Growth Inhibitors for Suppressing Inappropriate Image Concepts in Diffusion Models
Die Chen, Zhiwen Li, Mingyuan Fan, Cen Chen, Wenmeng Zhou, Yanhao Wang, Yaliang Li
TL;DR
This paper tackles the risk of inappropriate content in diffusion-based image generation by addressing implicit unsafe prompts that bypass explicit word filters. It introduces Growth Inhibitors for Erasure (GIE), a non-finetuning approach that operates in the image space by extracting target-concept features from cross-attention maps and injecting growth inhibitors during the diffusion process to erase unwanted content. An adapter learns the optimal suppression scale from early attention statistics, enabling precise erasure across varying degrees and scopes of concepts and even enabling simultaneous suppression of multiple concepts.
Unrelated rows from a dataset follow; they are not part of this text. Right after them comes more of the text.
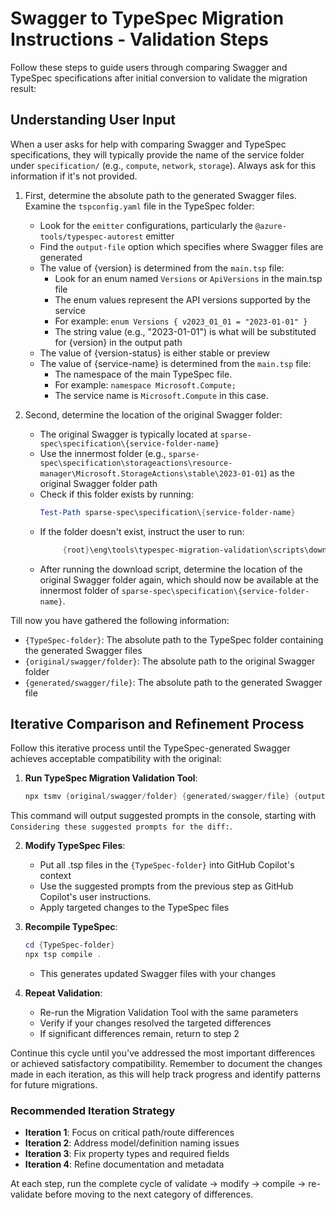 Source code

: # Swagger to TypeSpec Migration Instructions - Validation Steps

Follow these steps to guide users through comparing Swagger and TypeSpec specifications after initial conversion to validate the migration result:

## Understanding User Input
When a user asks for help with comparing Swagger and TypeSpec specifications, they will typically provide the name of the service folder under `specification/` (e.g., `compute`, `network`, `storage`). Always ask for this information if it's not provided.

1. First, determine the absolute path to the generated Swagger files. Examine the `tspconfig.yaml` file in the TypeSpec folder:
   - Look for the `emitter` configurations, particularly the `@azure-tools/typespec-autorest` emitter
   - Find the `output-file` option which specifies where Swagger files are generated
   - The value of {version} is determined from the `main.tsp` file:
     - Look for an enum named `Versions` or `ApiVersions` in the main.tsp file
     - The enum values represent the API versions supported by the service
     - For example: `enum Versions { v2023_01_01 = "2023-01-01" }` 
     - The string value (e.g., "2023-01-01") is what will be substituted for {version} in the output path
   - The value of {version-status} is either stable or preview
   - The value of {service-name} is determined from the `main.tsp` file:
     - The namespace of the main TypeSpec file.
     - For example: `namespace Microsoft.Compute;`
     - The service name is `Microsoft.Compute` in this case.

2. Second, determine the location of the original Swagger folder:
   - The original Swagger is typically located at `sparse-spec\specification\{service-folder-name}`
   - Use the innermost folder (e.g., `sparse-spec\specification\storageactions\resource-manager\Microsoft.StorageActions\stable\2023-01-01`) as the original Swagger folder path
   - Check if this folder exists by running:
     ```powershell
     Test-Path sparse-spec\specification\{service-folder-name}
     ```
   - If the folder doesn't exist, instruct the user to run:
     ```powershell
          {root}\eng\tools\typespec-migration-validation\scripts\download-main.ps1 {absolute/path/to/generated/swagger}
     ```
   - After running the download script, determine the location of the original Swagger folder again, which should now be available at the innermost folder of `sparse-spec\specification\{service-folder-name}`.

Till now you have gathered the following information:
- `{TypeSpec-folder}`: The absolute path to the TypeSpec folder containing the generated Swagger files
- `{original/swagger/folder}`: The absolute path to the original Swagger folder
- `{generated/swagger/file}`: The absolute path to the generated Swagger file

## Iterative Comparison and Refinement Process

Follow this iterative process until the TypeSpec-generated Swagger achieves acceptable compatibility with the original:

1. **Run TypeSpec Migration Validation Tool**:
   ```powershell
   npx tsmv {original/swagger/folder} {generated/swagger/file} {outputFolder}
   ```
This command will output suggested prompts in the console, starting with `Considering these suggested prompts for the diff:`.

2. **Modify TypeSpec Files**:
   - Put all .tsp files in the `{TypeSpec-folder}` into GitHub Copilot's context
   - Use the suggested prompts from the previous step as GitHub Copilot's user instructions. 
   - Apply targeted changes to the TypeSpec files

3. **Recompile TypeSpec**:
   ```powershell
   cd {TypeSpec-folder}
   npx tsp compile .
   ```
   - This generates updated Swagger files with your changes

4. **Repeat Validation**:
   - Re-run the Migration Validation Tool with the same parameters
   - Verify if your changes resolved the targeted differences
   - If significant differences remain, return to step 2

Continue this cycle until you've addressed the most important differences or achieved satisfactory compatibility. Remember to document the changes made in each iteration, as this will help track progress and identify patterns for future migrations.

### Recommended Iteration Strategy

- **Iteration 1**: Focus on critical path/route differences
- **Iteration 2**: Address model/definition naming issues
- **Iteration 3**: Fix property types and required fields
- **Iteration 4**: Refine documentation and metadata

At each step, run the complete cycle of validate → modify → compile → re-validate before moving to the next category of differences. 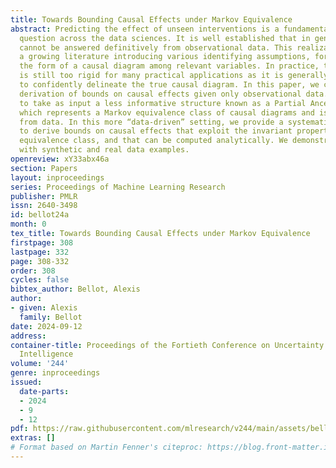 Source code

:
 ```yaml
---
title: Towards Bounding Causal Effects under Markov Equivalence
abstract: Predicting the effect of unseen interventions is a fundamental research
  question across the data sciences. It is well established that in general such questions
  cannot be answered definitively from observational data. This realization has fuelled
  a growing literature introducing various identifying assumptions, for example in
  the form of a causal diagram among relevant variables. In practice, this paradigm
  is still too rigid for many practical applications as it is generally not possible
  to confidently delineate the true causal diagram. In this paper, we consider the
  derivation of bounds on causal effects given only observational data. We propose
  to take as input a less informative structure known as a Partial Ancestral Graph,
  which represents a Markov equivalence class of causal diagrams and is learnable
  from data. In this more “data-driven” setting, we provide a systematic algorithm
  to derive bounds on causal effects that exploit the invariant properties of the
  equivalence class, and that can be computed analytically. We demonstrate our method
  with synthetic and real data examples.
openreview: xY33abx46a
section: Papers
layout: inproceedings
series: Proceedings of Machine Learning Research
publisher: PMLR
issn: 2640-3498
id: bellot24a
month: 0
tex_title: Towards Bounding Causal Effects under Markov Equivalence
firstpage: 308
lastpage: 332
page: 308-332
order: 308
cycles: false
bibtex_author: Bellot, Alexis
author:
- given: Alexis
  family: Bellot
date: 2024-09-12
address:
container-title: Proceedings of the Fortieth Conference on Uncertainty in Artificial
  Intelligence
volume: '244'
genre: inproceedings
issued:
  date-parts:
  - 2024
  - 9
  - 12
pdf: https://raw.githubusercontent.com/mlresearch/v244/main/assets/bellot24a/bellot24a.pdf
extras: []
# Format based on Martin Fenner's citeproc: https://blog.front-matter.io/posts/citeproc-yaml-for-bibliographies/
---
```

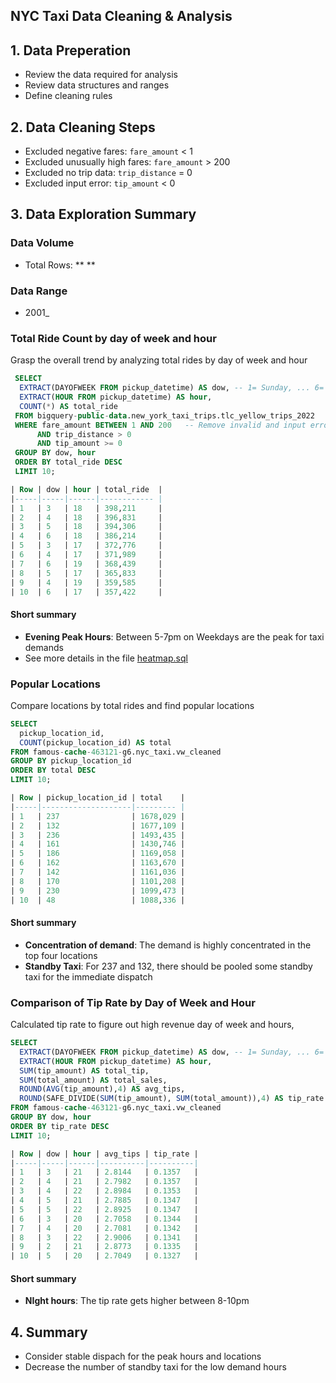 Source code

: ## NYC Taxi Data Cleaning & Analysis

## 1. Data Preperation
- Review the data required for analysis 
- Review data structures and ranges
- Define cleaning rules

## 2. Data Cleaning Steps
- Excluded negative fares: `fare_amount` < 1
- Excluded unusually high fares: `fare_amount` > 200
- Excluded no trip data: `trip_distance` = 0
- Excluded input error: `tip_amount` < 0

## 3. Data Exploration Summary
### Data Volume
- Total Rows: ** **

### Data Range
- 2001_

### Total Ride Count by day of week and hour
Grasp the overall trend by analyzing total rides by day of week and hour

```sql
 SELECT
  EXTRACT(DAYOFWEEK FROM pickup_datetime) AS dow, -- 1= Sunday, ... 6= Saturday
  EXTRACT(HOUR FROM pickup_datetime) AS hour,
  COUNT(*) AS total_ride
 FROM bigquery-public-data.new_york_taxi_trips.tlc_yellow_trips_2022
 WHERE fare_amount BETWEEN 1 AND 200   -- Remove invalid and input error data
      AND trip_distance > 0
      AND tip_amount >= 0
 GROUP BY dow, hour
 ORDER BY total_ride DESC
 LIMIT 10;

| Row | dow | hour | total_ride  |
|-----|-----|------|------------ |
| 1   | 3   | 18   | 398,211     |
| 2   | 4   | 18   | 396,831     |
| 3   | 5   | 18   | 394,306     |
| 4   | 6   | 18   | 386,214     |
| 5   | 3   | 17   | 372,776     |
| 6   | 4   | 17   | 371,989     |
| 7   | 6   | 19   | 368,439     |
| 8   | 5   | 17   | 365,833     |
| 9   | 4   | 19   | 359,585     |
| 10  | 6   | 17   | 357,422     |

```
#### Short summary
- **Evening Peak Hours**: Between 5-7pm on Weekdays are the peak for taxi demands
- See more details in the file [heatmap.sql](sql/nyc_heatmap.sql)

### Popular Locations 
Compare locations by total rides and find popular locations

```sql
SELECT
  pickup_location_id,
  COUNT(pickup_location_id) AS total
FROM famous-cache-463121-g6.nyc_taxi.vw_cleaned
GROUP BY pickup_location_id
ORDER BY total DESC
LIMIT 10;

| Row | pickup_location_id | total    |
|-----|--------------------|--------- |
| 1   | 237                | 1678,029 |
| 2   | 132                | 1677,109 |
| 3   | 236                | 1493,435 |
| 4   | 161                | 1430,746 |
| 5   | 186                | 1169,058 |
| 6   | 162                | 1163,670 |
| 7   | 142                | 1161,036 |
| 8   | 170                | 1101,208 |
| 9   | 230                | 1099,473 |
| 10  | 48                 | 1088,336 |

```
#### Short summary
- **Concentration of demand**: The demand is highly concentrated in the top four locations
- **Standby Taxi**: For 237 and 132, there should be pooled some standby taxi for the immediate dispatch
  
### Comparison of Tip Rate by Day of Week and Hour
Calculated tip rate to figure out high revenue day of week and hours,

```sql
SELECT
  EXTRACT(DAYOFWEEK FROM pickup_datetime) AS dow, -- 1= Sunday, ... 6= Saturday
  EXTRACT(HOUR FROM pickup_datetime) AS hour,
  SUM(tip_amount) AS total_tip,
  SUM(total_amount) AS total_sales,
  ROUND(AVG(tip_amount),4) AS avg_tips,
  ROUND(SAFE_DIVIDE(SUM(tip_amount), SUM(total_amount)),4) AS tip_rate
FROM famous-cache-463121-g6.nyc_taxi.vw_cleaned
GROUP BY dow, hour
ORDER BY tip_rate DESC
LIMIT 10;

| Row | dow | hour | avg_tips | tip_rate |
|-----|-----|------|----------|----------|
| 1   | 3   | 21   | 2.8144   | 0.1357   |
| 2   | 4   | 21   | 2.7982   | 0.1357   |
| 3   | 4   | 22   | 2.8984   | 0.1353   |
| 4   | 5   | 21   | 2.7885   | 0.1347   |
| 5   | 5   | 22   | 2.8925   | 0.1347   |
| 6   | 3   | 20   | 2.7058   | 0.1344   |
| 7   | 4   | 20   | 2.7081   | 0.1342   |
| 8   | 3   | 22   | 2.9006   | 0.1341   |
| 9   | 2   | 21   | 2.8773   | 0.1335   |
| 10  | 5   | 20   | 2.7049   | 0.1327   |

```
#### Short summary
- **NIght hours**: The tip rate gets higher between 8-10pm

## 4. Summary
- Consider stable dispach for the peak hours and locations
- Decrease the number of standby taxi for the low demand hours
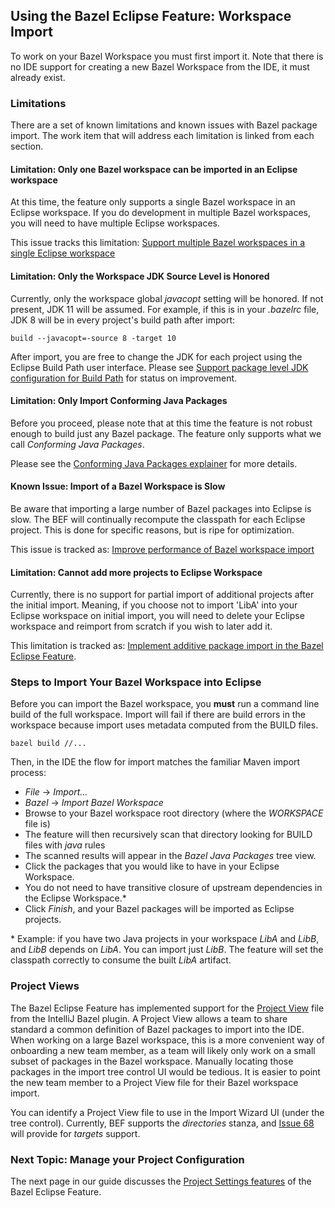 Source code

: ## Using the Bazel Eclipse Feature: Workspace Import

To work on your Bazel Workspace you must first import it.
Note that there is no IDE support for creating a new Bazel Workspace from the IDE, it must already exist.

### Limitations

There are a set of known limitations and known issues with Bazel package import.
The work item that will address each limitation is linked from each section.

#### Limitation: Only one Bazel workspace can be imported in an Eclipse workspace

At this time, the feature only supports a single Bazel workspace in an Eclipse workspace.
If you do development in multiple Bazel workspaces, you will need to have multiple Eclipse workspaces.

This issue tracks this limitation: [Support multiple Bazel workspaces in a single Eclipse workspace](https://github.com/salesforce/bazel-eclipse/issues/25)

#### Limitation: Only the Workspace JDK Source Level is Honored

Currently, only the workspace global *javacopt* setting will be honored.
If not present, JDK 11 will be assumed.
For example, if this is in your *.bazelrc* file, JDK 8 will be in every project's build path after import:

```
build --javacopt=-source 8 -target 10
```

After import, you are free to change the JDK for each project using the Eclipse Build Path user interface.
Please see [Support package level JDK configuration for Build Path](https://github.com/salesforce/bazel-eclipse/issues/89) for status on improvement.

#### Limitation: Only Import Conforming Java Packages

Before you proceed, please note that at this time the feature is not robust enough to build just any Bazel package.
The feature only supports what we call *Conforming Java Packages*.

Please see the [Conforming Java Packages explainer](conforming_java_packages.md) for more details.

#### Known Issue: Import of a Bazel Workspace is Slow

Be aware that importing a large number of Bazel packages into Eclipse is slow.
The BEF will continually recompute the classpath for each Eclipse project.
This is done for specific reasons, but is ripe for optimization.

This issue is tracked as: [Improve performance of Bazel workspace import](https://github.com/salesforce/bazel-eclipse/issues/4)

#### Limitation: Cannot add more projects to Eclipse Workspace

Currently, there is no support for partial import of additional projects after the initial import.
Meaning, if you choose not to import 'LibA' into your Eclipse workspace on initial import, you will
  need to delete your Eclipse workspace and reimport from scratch if you wish to later add it.

This limitation is tracked as: [Implement additive package import in the Bazel Eclipse Feature](https://github.com/salesforce/bazel-eclipse/issues/12).


### Steps to Import Your Bazel Workspace into Eclipse

Before you can import the Bazel workspace, you **must** run a command line build of the full workspace.
Import will fail if there are build errors in the workspace because import uses metadata computed
  from the BUILD files.

```
bazel build //...
```  

Then, in the IDE the flow for import matches the familiar Maven import process:

- *File* -> *Import...*
- *Bazel* -> *Import Bazel Workspace*
- Browse to your Bazel workspace root directory (where the *WORKSPACE* file is)
- The feature will then recursively scan that directory looking for BUILD files with *java* rules
- The scanned results will appear in the *Bazel Java Packages* tree view.
- Click the packages that you would like to have in your Eclipse Workspace.
- You do not need to have transitive closure of upstream dependencies in the Eclipse Workspace.\*
- Click *Finish*, and your Bazel packages will be imported as Eclipse projects.

\* Example: if you have two Java projects in your workspace *LibA* and *LibB*, and *LibB* depends on *LibA*. You can import just *LibB*. The feature will set the classpath correctly to consume the built *LibA* artifact.

### Project Views

The Bazel Eclipse Feature has implemented support for the [Project View](https://ij.bazel.build/docs/project-views.html) file from the IntelliJ Bazel plugin.
A Project View allows a team to share standard a common definition of Bazel packages to import into the IDE.
When working on a large Bazel workspace, this is a more convenient way of onboarding a new team member, as a team will likely only work on a small subset of packages in the Bazel workspace.
Manually locating those packages in the import tree control UI would be tedious.
It is easier to point the new team member to a Project View file for their Bazel workspace import.

You can identify a Project View file to use in the Import Wizard UI (under the tree control).
Currently, BEF supports the *directories* stanza, and [Issue 68](https://github.com/salesforce/bazel-eclipse/issues/68) will provide for *targets* support.

### Next Topic: Manage your Project Configuration

The next page in our guide discusses the [Project Settings features](using_the_feature_settings.md) of the Bazel Eclipse Feature.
Across NSFW content, artistic styles, and common objects, GIE outperforms eight baselines in erasure fidelity while preserving image quality and semantic alignment, and it generalizes to unseen concepts with minimal training overhead.
Abstract
Despite their remarkable image generation capabilities, text-to-image diffusion models inadvertently learn inappropriate concepts from vast and unfiltered training data, which leads to various ethical and business risks. Specifically, model-generated images may exhibit not safe for work (NSFW) content and style copyright infringements. The prompts that result in these problems often do not include explicit unsafe words; instead, they contain obscure and associative terms, which are referred to as implicit unsafe prompts. Existing approaches directly fine-tune models under textual guidance to alter the cognition of the diffusion model, thereby erasing inappropriate concepts. This not only requires concept-specific fine-tuning but may also incur catastrophic forgetting. To address these issues, we explore the representation of inappropriate concepts in the image space and guide them towards more suitable ones by injecting growth inhibitors, which are tailored based on the identified features related to inappropriate concepts during the diffusion process. Additionally, due to the varying degrees and scopes of inappropriate concepts, we train an adapter to infer the corresponding suppression scale during the injection process. Our method effectively captures the manifestation of subtle words at the image level, enabling direct and efficient erasure of target concepts without the need for fine-tuning. Through extensive experimentation, we demonstrate that our approach achieves superior erasure results with little effect on other concepts while preserving image quality and semantics.